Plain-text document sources

┏━━

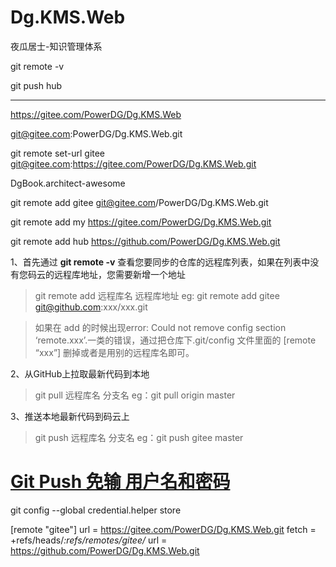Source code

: # Dg.KMS.Web
夜瓜居士-知识管理体系



git remote -v

git push hub 

---

https://gitee.com/PowerDG/Dg.KMS.Web

git@gitee.com:PowerDG/Dg.KMS.Web.git

 git remote set-url gitee git@gitee.com:https://gitee.com/PowerDG/Dg.KMS.Web.git

DgBook.architect-awesome

 git remote add gitee git@gitee.com/PowerDG/Dg.KMS.Web.git

 git remote add my https://gitee.com/PowerDG/Dg.KMS.Web.git

 git remote add hub https://github.com/PowerDG/Dg.KMS.Web.git

1、首先通过 **git remote -v** 查看您要同步的仓库的远程库列表，如果在列表中没有您码云的远程库地址，您需要新增一个地址

> git remote add 远程库名 远程库地址
> eg: git remote add gitee git@github.com:xxx/xxx.git

>  如果在 add 的时候出现error: Could not remove config section ‘remote.xxx’.一类的错误，通过把仓库下.git/config 文件里面的 [remote “xxx”] 删掉或者是用别的远程库名即可。 

2、从GitHub上拉取最新代码到本地

> git pull 远程库名 分支名
> eg：git pull origin master

3、推送本地最新代码到码云上

> git push 远程库名 分支名
> eg：git push gitee master



# [Git Push 免输  用户名和密码](https://www.cnblogs.com/ysk123/p/9951443.html)





 git config --global credential.helper store



[remote "gitee"]
	url = https://gitee.com/PowerDG/Dg.KMS.Web.git
	fetch = +refs/heads/*:refs/remotes/gitee/*
	url = https://github.com/PowerDG/Dg.KMS.Web.git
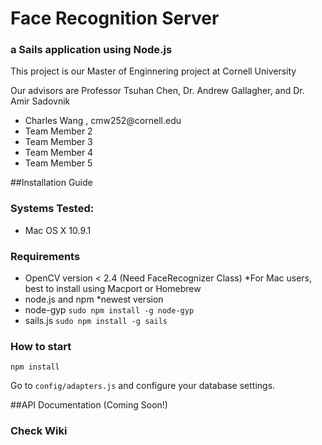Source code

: # Face Recognition Server
### a Sails application using Node.js

<p>This project is our Master of Enginnering project at Cornell University</p>

<p>Our advisors are Professor Tsuhan Chen, Dr. Andrew Gallagher, and Dr. Amir Sadovnik</p>

<ul>
	<li>Charles Wang , cmw252@cornell.edu</li>
	<li>Team Member 2</li>
	<li>Team Member 3</li>
	<li>Team Member 4</li>
	<li>Team Member 5</li>
</ul>

##Installation Guide
<h3>Systems Tested:</h3>
<ul>
	<li>Mac OS X 10.9.1</li>
</ul>

<h3>Requirements</h3>
<ul>
	<li>OpenCV version &lt; 2.4 (Need FaceRecognizer Class) *For Mac users, best to install using Macport or Homebrew</li>
	<li>node.js and npm *newest version</li>
	<li>node-gyp <code>sudo npm install -g node-gyp</code></li>
	<li>sails.js <code>sudo npm install -g sails</code></li>
</ul>

<h3>How to start</h3>
<p><code>npm install</code></p>
<p>Go to <code>config/adapters.js</code> and configure your database settings.</p>

##API Documentation (Coming Soon!)
<h3>Check Wiki</h3>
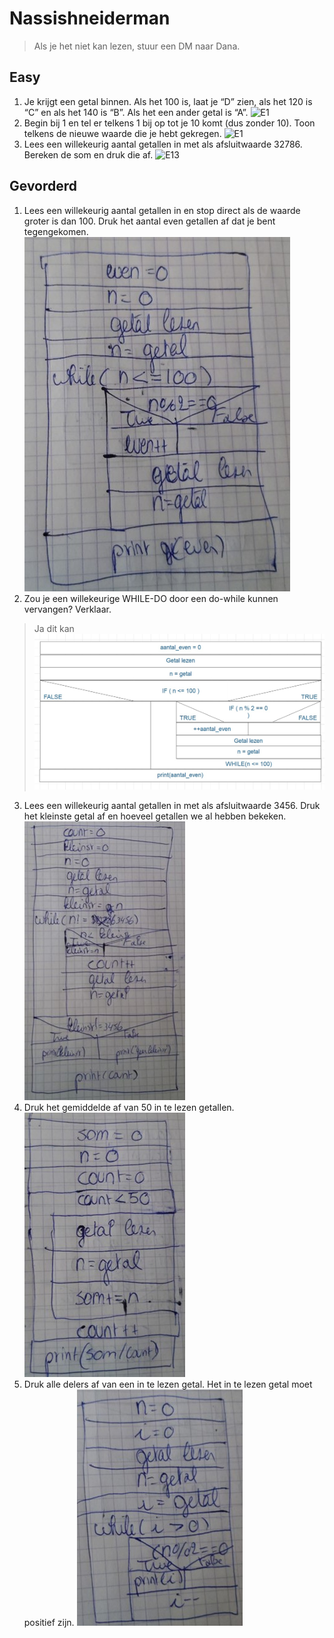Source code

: # Nassishneiderman

> Als je het niet kan lezen, stuur een DM naar Dana.

## Easy

1) Je krijgt een getal binnen. Als het 100 is, laat je “D” zien, als het 120 is “C” en als het 140 is “B”. Als het een ander getal is “A”.
![E1](AfbeeldingNSE1.jpg)
2) Begin bij 1 en tel er telkens 1 bij op tot je 10 komt (dus zonder 10). Toon telkens de nieuwe waarde die je hebt gekregen.
![E1](AfbeeldingNSE2.jpg)
3) Lees een willekeurig aantal getallen in met als afsluitwaarde 32786. Bereken de som en druk die af.
![E1](AfbeeldingNSE1.jpg)3

## Gevorderd

1) Lees een willekeurig aantal getallen in en stop direct als de waarde groter is dan 100. Druk het aantal even getallen af dat je bent tegengekomen.
![G1](afb/AfbeeldingNSG1.jpg)
2) Zou je een willekeurige WHILE-DO door een do-while kunnen vervangen? Verklaar.

> Ja dit kan
![G2](afb/AfbeeldingNSG2.jpg)

3) Lees een willekeurig aantal getallen in met als afsluitwaarde 3456. Druk het kleinste getal af en hoeveel getallen we al hebben bekeken.
![G2](afb/AfbeeldingNSG3.jpg)
4) Druk het gemiddelde af van 50 in te lezen getallen.
![G2](afb/AfbeeldingNSG4.jpg)
5) Druk alle delers af van een in te lezen getal. Het in te lezen getal moet positief zijn.
![G2](afb/AfbeeldingNSG5.jpg)
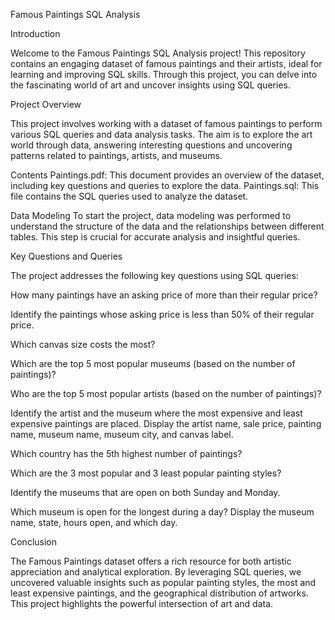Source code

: Famous Paintings SQL Analysis

Introduction

Welcome to the Famous Paintings SQL Analysis project! This repository contains an engaging dataset of famous paintings and their artists, ideal for learning and improving SQL skills. Through this project, you can delve into the fascinating world of art and uncover insights using SQL queries.


Project Overview

This project involves working with a dataset of famous paintings to perform various SQL queries and data analysis tasks. The aim is to explore the art world through data, answering interesting questions and uncovering patterns related to paintings, artists, and museums.

Contents
Paintings.pdf: This document provides an overview of the dataset, including key questions and queries to explore the data.
Paintings.sql: This file contains the SQL queries used to analyze the dataset.

Data Modeling
To start the project, data modeling was performed to understand the structure of the data and the relationships between different tables. This step is crucial for accurate analysis and insightful queries.


Key Questions and Queries

The project addresses the following key questions using SQL queries:

How many paintings have an asking price of more than their regular price?

Identify the paintings whose asking price is less than 50% of their regular price.

Which canvas size costs the most?

Which are the top 5 most popular museums (based on the number of paintings)?

Who are the top 5 most popular artists (based on the number of paintings)?

Identify the artist and the museum where the most expensive and least expensive paintings are placed. Display the artist name, sale price, painting name, museum name, museum city, and canvas label.

Which country has the 5th highest number of paintings?

Which are the 3 most popular and 3 least popular painting styles?

Identify the museums that are open on both Sunday and Monday.

Which museum is open for the longest during a day? Display the museum name, state, hours open, and which day.

Conclusion

The Famous Paintings dataset offers a rich resource for both artistic appreciation and analytical exploration. By leveraging SQL queries, we uncovered valuable insights such as popular painting styles, the most and least expensive paintings, and the geographical distribution of artworks. This project highlights the powerful intersection of art and data.

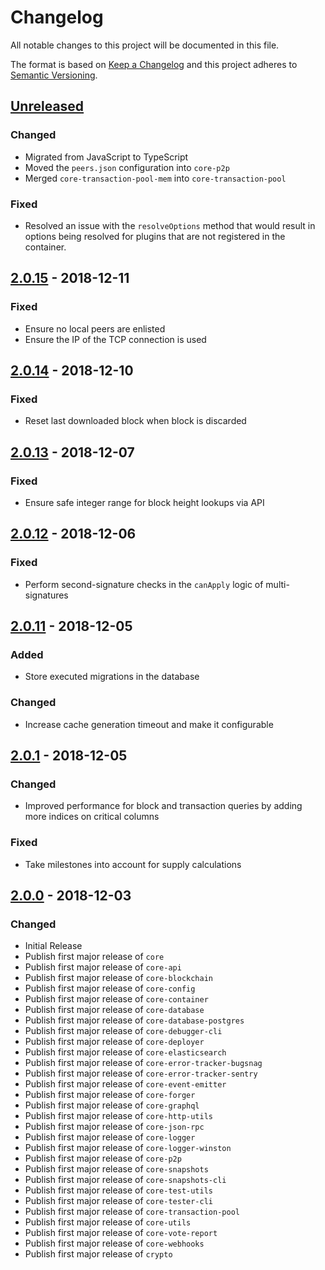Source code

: # Changelog

All notable changes to this project will be documented in this file.

The format is based on [Keep a Changelog](http://keepachangelog.com/en/1.0.0/)
and this project adheres to [Semantic Versioning](http://semver.org/spec/v2.0.0.html).

## [Unreleased]

### Changed

-   Migrated from JavaScript to TypeScript
-   Moved the `peers.json` configuration into `core-p2p`
-   Merged `core-transaction-pool-mem` into `core-transaction-pool`

### Fixed

-   Resolved an issue with the `resolveOptions` method that would result in options being resolved for plugins that are not registered in the container.

## [2.0.15] - 2018-12-11

### Fixed

-   Ensure no local peers are enlisted
-   Ensure the IP of the TCP connection is used

## [2.0.14] - 2018-12-10

### Fixed

-   Reset last downloaded block when block is discarded

## [2.0.13] - 2018-12-07

### Fixed

-   Ensure safe integer range for block height lookups via API

## [2.0.12] - 2018-12-06

### Fixed

-   Perform second-signature checks in the `canApply` logic of multi-signatures

## [2.0.11] - 2018-12-05

### Added

-   Store executed migrations in the database

### Changed

-   Increase cache generation timeout and make it configurable

## [2.0.1] - 2018-12-05

### Changed

-   Improved performance for block and transaction queries by adding more indices on critical columns

### Fixed

-   Take milestones into account for supply calculations

## [2.0.0] - 2018-12-03

### Changed

-   Initial Release
-   Publish first major release of `core`
-   Publish first major release of `core-api`
-   Publish first major release of `core-blockchain`
-   Publish first major release of `core-config`
-   Publish first major release of `core-container`
-   Publish first major release of `core-database`
-   Publish first major release of `core-database-postgres`
-   Publish first major release of `core-debugger-cli`
-   Publish first major release of `core-deployer`
-   Publish first major release of `core-elasticsearch`
-   Publish first major release of `core-error-tracker-bugsnag`
-   Publish first major release of `core-error-tracker-sentry`
-   Publish first major release of `core-event-emitter`
-   Publish first major release of `core-forger`
-   Publish first major release of `core-graphql`
-   Publish first major release of `core-http-utils`
-   Publish first major release of `core-json-rpc`
-   Publish first major release of `core-logger`
-   Publish first major release of `core-logger-winston`
-   Publish first major release of `core-p2p`
-   Publish first major release of `core-snapshots`
-   Publish first major release of `core-snapshots-cli`
-   Publish first major release of `core-test-utils`
-   Publish first major release of `core-tester-cli`
-   Publish first major release of `core-transaction-pool`
-   Publish first major release of `core-utils`
-   Publish first major release of `core-vote-report`
-   Publish first major release of `core-webhooks`
-   Publish first major release of `crypto`

[unreleased]: https://github.com/ArkEcosystem/core/compare/2.0.15...develop
[2.0.15]: https://github.com/ArkEcosystem/core/compare/2.0.14...2.0.15
[2.0.14]: https://github.com/ArkEcosystem/core/compare/2.0.13...2.0.14
[2.0.13]: https://github.com/ArkEcosystem/core/compare/2.0.12...2.0.13
[2.0.12]: https://github.com/ArkEcosystem/core/compare/2.0.11...2.0.12
[2.0.11]: https://github.com/ArkEcosystem/core/compare/2.0.1...2.0.11
[2.0.1]: https://github.com/ArkEcosystem/core/compare/2.0.0...2.0.1
[2.0.0]: https://github.com/ArkEcosystem/core/compare/0.1.1...2.0.0
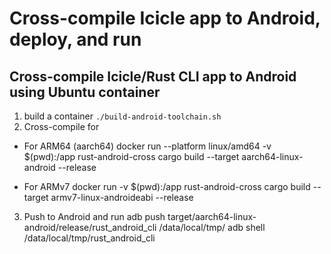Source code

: # Cross-compile Icicle app to Android, deploy, and run 

## Cross-compile Icicle/Rust CLI app to Android using Ubuntu container


1. build a container `./build-android-toolchain.sh`
2. Cross-compile for

- For ARM64 (aarch64)
docker run --platform linux/amd64 -v $(pwd):/app rust-android-cross cargo build --target aarch64-linux-android --release

- For ARMv7
docker run -v $(pwd):/app rust-android-cross cargo build --target armv7-linux-androideabi --release

3. Push to Android and run
adb push target/aarch64-linux-android/release/rust_android_cli /data/local/tmp/
adb shell /data/local/tmp/rust_android_cli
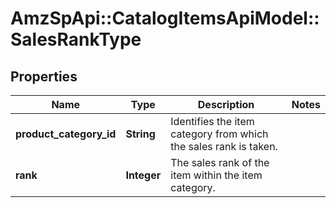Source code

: # AmzSpApi::CatalogItemsApiModel::SalesRankType

## Properties
Name | Type | Description | Notes
------------ | ------------- | ------------- | -------------
**product_category_id** | **String** | Identifies the item category from which the sales rank is taken. | 
**rank** | **Integer** | The sales rank of the item within the item category. |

┗━━

ACTION ITEM :: Return each line from the records that includes the word "artists".

TASK RESPONSE ::
Welcome to the Famous Paintings SQL Analysis project! This repository contains an engaging dataset of famous paintings and their artists, ideal for learning and improving SQL skills. Through this project, you can delve into the fascinating world of art and uncover insights using SQL queries.
This project involves working with a dataset of famous paintings to perform various SQL queries and data analysis tasks. The aim is to explore the art world through data, answering interesting questions and uncovering patterns related to paintings, artists, and museums.
Who are the top 5 most popular artists (based on the number of paintings)?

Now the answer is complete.